Saw a news special on ER crisis...opinions?

Specialties Emergency

Published

Hey all,

This news thing was about the emergency room crisis in Los Angeles county and talked about the delay in care and the long waits mainly. It sorta steamed me but as I work in PACU and not E.R. I thought I'd run this by you all. The news person interviewd several "patients"(ex-pts or those waiting by the ER)and asked how long they waited. The average response was "8 or 9 hours". My beef was that if these people are such emergencies then why are they standing around outside the ER getting on TV? I believe that the FOCUS of the story should have been "Abuse of the ER services is causing a crisis". Am I off track? What is the solution (besides what we do now which is treat everyone anyhow). More public clinics so the people go there? 24 hours urgent care places? It scares me that one day I may need to take my family or self to the ER for a real life threatning emergency and have no where to go because my local ER's are closed or diverting!

Thanks

It's definitely an article that provokes a lot of thought as to the direction that Emergency Care is headed, but at the same time, it makes me think about a couple of things. I have a dedicated Minor/Urgent Care area in my ED that is open until midnight and that is staffed with an ED attending, a PA and 2 RNs. I think triaging out, like the article describes, defeats the purpose of having that area (as many ED's do). Also, we have a Walk-In Clinic directly across the ED that is open during business hours that our medical and surgical residents rotate through to provide continuity of care for many of our chronically ill patients. Are we still constantly overcrowded and inappropriately utilized? Of course. Part of the problem there is that many of the Attending Physicians with admitting priveleges in our hospital constantly tell their patients things like "well, if we want to get these tests done faster, go to the ER" or "if you can't get ahold of me, then just run over to the ER and we'll get you patched up" even if it's not a medical emergency. Many times, I can't help but feel like i'm treated like the 7 Eleven of the healthcare industry - cheap, open 24 hours and most convenient for all involved. Of course, many physicians who dont work in an ED fail to tell their patients how expensive it is be seen by us, particularly for non-urgent matters. I believe that if misuse of EDs is to be tackled, then there has to be a concerted effort between all medical disciplines who constantly view our departments as the paths of least resistance and thus advise their patients to "go there".
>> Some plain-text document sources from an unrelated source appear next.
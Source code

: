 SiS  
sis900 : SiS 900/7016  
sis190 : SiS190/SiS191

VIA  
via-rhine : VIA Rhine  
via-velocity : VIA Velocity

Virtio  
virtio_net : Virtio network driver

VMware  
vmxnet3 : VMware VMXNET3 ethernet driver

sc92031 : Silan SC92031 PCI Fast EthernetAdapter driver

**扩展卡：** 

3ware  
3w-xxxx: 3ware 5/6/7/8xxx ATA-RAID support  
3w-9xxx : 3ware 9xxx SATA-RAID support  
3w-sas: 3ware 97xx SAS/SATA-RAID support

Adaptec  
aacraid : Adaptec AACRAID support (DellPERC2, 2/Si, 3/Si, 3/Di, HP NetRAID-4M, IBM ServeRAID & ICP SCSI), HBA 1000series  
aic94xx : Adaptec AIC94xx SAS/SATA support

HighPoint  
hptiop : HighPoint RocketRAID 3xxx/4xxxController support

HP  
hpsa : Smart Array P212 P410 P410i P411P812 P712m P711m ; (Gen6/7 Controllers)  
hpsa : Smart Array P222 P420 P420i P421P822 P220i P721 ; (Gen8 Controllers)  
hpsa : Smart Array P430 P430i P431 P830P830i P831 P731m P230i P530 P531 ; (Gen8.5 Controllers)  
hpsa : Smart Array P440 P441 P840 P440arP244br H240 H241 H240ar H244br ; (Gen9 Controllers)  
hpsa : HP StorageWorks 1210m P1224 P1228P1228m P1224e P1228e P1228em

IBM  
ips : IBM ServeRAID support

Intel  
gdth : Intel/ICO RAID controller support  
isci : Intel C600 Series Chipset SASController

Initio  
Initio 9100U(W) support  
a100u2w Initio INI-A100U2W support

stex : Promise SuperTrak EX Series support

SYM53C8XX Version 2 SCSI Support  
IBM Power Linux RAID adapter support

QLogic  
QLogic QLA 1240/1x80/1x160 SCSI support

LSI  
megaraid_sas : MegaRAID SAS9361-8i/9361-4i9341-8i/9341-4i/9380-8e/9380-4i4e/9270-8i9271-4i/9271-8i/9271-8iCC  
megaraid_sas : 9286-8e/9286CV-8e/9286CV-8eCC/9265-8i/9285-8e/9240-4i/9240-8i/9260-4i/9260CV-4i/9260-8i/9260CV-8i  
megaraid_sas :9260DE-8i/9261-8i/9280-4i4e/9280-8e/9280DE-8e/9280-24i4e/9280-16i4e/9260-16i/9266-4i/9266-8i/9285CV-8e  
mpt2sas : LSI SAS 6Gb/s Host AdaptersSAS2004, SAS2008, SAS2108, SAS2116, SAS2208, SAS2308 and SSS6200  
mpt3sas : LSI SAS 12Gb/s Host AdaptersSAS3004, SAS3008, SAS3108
You make perfect sense with this post. I have had dr's tell me to go to the ER in the past as well. Now, my new dr. just tells me that if the pain I have gets excruciating, to call and leave her a message and she'll meet me there, but that's a different situation.

We used to go to the ER on weekends instead of calling the dr. because I didn't want to bother him. Can you imagine? I would NEVER, EVER do that now. Firstly, as you said, the ER is very expensive and secondly, it is my dr's job to be there when I need him (or someone in his practice).

I agree that it has to be a concerted effort from everyone involved to get these ER's used for what they are intended and not just as a 24 hr. "clinic".

One problem with this type of situation is that the person who decides whether or not an emergency exists is looking at it from THEIR experience - not the patient's. Our hospital does not have any kind of urgent care or clinic option - the nearest place for treatment after 5pm is an hour away. Now for myself, I will take a chance and wait until morning when I can call a doctor - but I won't take a risk when it is my son's health at stake.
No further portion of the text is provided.